YOUR INSTRUCTIONS | Search the records for the word "enough". Copy every line where it appears.

INPUT DATA |
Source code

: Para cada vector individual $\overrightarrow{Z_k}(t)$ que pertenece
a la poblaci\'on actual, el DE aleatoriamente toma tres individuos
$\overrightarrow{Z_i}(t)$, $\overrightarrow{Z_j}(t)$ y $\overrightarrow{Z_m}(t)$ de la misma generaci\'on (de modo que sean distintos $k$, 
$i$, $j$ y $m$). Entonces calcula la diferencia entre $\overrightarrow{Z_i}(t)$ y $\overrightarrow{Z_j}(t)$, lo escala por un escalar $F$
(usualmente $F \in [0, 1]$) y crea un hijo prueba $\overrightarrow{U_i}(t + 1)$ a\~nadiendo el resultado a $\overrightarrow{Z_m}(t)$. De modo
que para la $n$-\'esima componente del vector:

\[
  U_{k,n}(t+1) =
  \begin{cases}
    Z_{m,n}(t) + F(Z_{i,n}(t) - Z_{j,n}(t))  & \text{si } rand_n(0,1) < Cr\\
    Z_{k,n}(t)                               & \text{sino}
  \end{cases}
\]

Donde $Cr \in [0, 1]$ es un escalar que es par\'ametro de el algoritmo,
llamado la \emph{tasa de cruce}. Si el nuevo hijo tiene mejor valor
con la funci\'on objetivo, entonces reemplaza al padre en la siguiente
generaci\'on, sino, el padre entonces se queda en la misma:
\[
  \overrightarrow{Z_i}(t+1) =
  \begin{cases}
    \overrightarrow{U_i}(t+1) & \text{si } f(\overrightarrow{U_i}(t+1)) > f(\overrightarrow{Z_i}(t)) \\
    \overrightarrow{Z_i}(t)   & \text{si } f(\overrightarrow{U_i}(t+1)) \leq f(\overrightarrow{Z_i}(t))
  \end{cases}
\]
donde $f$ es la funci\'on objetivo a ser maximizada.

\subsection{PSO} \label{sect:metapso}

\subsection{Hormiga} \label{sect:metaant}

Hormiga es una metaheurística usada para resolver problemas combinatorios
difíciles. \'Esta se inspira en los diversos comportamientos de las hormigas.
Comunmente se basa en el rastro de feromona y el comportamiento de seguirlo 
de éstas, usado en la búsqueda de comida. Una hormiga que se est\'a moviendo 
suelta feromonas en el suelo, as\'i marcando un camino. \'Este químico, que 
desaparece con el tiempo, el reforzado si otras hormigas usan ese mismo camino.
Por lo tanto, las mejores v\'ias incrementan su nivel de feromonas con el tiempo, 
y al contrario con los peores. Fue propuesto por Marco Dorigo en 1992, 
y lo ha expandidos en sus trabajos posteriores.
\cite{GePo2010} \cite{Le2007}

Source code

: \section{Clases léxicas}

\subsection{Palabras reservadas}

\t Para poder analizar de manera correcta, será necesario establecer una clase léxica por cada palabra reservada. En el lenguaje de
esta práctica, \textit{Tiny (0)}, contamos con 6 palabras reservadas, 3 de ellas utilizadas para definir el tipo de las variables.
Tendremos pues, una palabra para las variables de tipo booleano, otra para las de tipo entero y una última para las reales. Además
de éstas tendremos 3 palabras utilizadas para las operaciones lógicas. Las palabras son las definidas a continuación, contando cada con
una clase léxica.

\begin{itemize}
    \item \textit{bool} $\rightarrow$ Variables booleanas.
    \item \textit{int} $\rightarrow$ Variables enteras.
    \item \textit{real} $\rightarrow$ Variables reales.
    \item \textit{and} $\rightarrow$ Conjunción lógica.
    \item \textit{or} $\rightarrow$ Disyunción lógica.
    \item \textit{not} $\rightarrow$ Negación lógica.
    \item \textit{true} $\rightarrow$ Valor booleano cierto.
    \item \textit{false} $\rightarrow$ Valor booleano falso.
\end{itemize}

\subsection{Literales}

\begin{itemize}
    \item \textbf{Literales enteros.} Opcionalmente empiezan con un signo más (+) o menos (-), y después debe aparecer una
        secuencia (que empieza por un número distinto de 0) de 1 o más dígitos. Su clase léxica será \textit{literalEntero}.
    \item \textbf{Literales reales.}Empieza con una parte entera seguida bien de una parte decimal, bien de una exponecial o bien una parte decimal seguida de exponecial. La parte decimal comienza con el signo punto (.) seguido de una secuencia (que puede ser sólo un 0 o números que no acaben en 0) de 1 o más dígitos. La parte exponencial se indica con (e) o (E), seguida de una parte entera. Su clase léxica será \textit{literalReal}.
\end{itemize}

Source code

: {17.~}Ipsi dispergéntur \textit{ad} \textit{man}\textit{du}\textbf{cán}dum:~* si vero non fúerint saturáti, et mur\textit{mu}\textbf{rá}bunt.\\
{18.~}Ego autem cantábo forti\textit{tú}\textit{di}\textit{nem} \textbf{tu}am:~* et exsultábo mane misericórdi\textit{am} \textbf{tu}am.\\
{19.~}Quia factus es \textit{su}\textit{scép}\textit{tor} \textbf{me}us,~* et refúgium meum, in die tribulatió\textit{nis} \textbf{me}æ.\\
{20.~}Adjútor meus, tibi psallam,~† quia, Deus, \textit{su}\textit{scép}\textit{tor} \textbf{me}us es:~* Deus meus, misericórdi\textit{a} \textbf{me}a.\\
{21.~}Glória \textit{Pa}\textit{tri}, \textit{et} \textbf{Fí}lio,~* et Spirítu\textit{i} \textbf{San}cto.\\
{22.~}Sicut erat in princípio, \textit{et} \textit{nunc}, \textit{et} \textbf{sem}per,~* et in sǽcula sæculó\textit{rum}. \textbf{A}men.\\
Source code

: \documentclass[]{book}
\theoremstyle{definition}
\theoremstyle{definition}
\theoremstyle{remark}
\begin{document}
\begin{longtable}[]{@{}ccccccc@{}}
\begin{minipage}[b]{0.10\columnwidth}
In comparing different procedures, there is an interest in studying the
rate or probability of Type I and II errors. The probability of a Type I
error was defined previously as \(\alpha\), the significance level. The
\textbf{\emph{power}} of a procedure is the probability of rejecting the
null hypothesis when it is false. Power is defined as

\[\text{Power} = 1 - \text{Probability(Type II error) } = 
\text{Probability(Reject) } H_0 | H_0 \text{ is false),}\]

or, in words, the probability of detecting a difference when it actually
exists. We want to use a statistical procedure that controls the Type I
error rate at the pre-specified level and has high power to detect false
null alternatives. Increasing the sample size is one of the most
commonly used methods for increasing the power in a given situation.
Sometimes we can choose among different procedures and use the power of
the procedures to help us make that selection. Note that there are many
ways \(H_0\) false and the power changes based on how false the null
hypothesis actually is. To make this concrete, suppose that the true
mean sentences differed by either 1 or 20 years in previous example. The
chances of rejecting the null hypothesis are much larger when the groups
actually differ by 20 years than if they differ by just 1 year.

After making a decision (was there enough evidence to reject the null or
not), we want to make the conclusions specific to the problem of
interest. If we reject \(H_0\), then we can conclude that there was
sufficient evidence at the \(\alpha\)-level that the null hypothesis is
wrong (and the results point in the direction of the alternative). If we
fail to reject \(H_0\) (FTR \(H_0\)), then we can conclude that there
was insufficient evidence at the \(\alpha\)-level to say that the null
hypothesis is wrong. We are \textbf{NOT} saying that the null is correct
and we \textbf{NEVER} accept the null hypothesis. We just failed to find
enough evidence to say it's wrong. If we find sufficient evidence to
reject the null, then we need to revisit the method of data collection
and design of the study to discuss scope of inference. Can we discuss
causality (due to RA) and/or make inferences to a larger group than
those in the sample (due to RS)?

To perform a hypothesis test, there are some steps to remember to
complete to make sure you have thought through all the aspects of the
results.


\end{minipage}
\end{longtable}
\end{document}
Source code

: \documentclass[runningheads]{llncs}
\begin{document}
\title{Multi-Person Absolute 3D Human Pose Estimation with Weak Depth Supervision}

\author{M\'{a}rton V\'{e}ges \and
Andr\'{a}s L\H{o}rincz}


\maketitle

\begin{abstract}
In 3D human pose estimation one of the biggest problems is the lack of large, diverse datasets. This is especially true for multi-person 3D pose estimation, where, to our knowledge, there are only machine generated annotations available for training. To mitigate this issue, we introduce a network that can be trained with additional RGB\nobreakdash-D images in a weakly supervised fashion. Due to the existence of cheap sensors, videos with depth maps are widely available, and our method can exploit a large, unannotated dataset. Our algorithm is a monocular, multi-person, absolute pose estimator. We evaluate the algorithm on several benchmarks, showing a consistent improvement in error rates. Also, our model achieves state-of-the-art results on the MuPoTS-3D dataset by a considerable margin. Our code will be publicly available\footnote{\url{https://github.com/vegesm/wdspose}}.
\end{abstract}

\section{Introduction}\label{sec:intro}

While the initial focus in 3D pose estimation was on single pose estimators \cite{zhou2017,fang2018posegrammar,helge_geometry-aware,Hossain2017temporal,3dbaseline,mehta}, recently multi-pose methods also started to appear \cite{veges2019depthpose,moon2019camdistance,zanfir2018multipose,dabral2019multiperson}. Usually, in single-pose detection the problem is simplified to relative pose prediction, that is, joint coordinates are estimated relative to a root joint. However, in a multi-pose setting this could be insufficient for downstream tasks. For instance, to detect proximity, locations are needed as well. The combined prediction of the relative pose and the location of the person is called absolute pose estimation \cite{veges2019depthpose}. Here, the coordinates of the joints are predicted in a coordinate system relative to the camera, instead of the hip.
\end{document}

TASK OUTPUT |
After making a decision (was there enough evidence to reject the null or
enough evidence to say it's wrong. If we find sufficient evidence to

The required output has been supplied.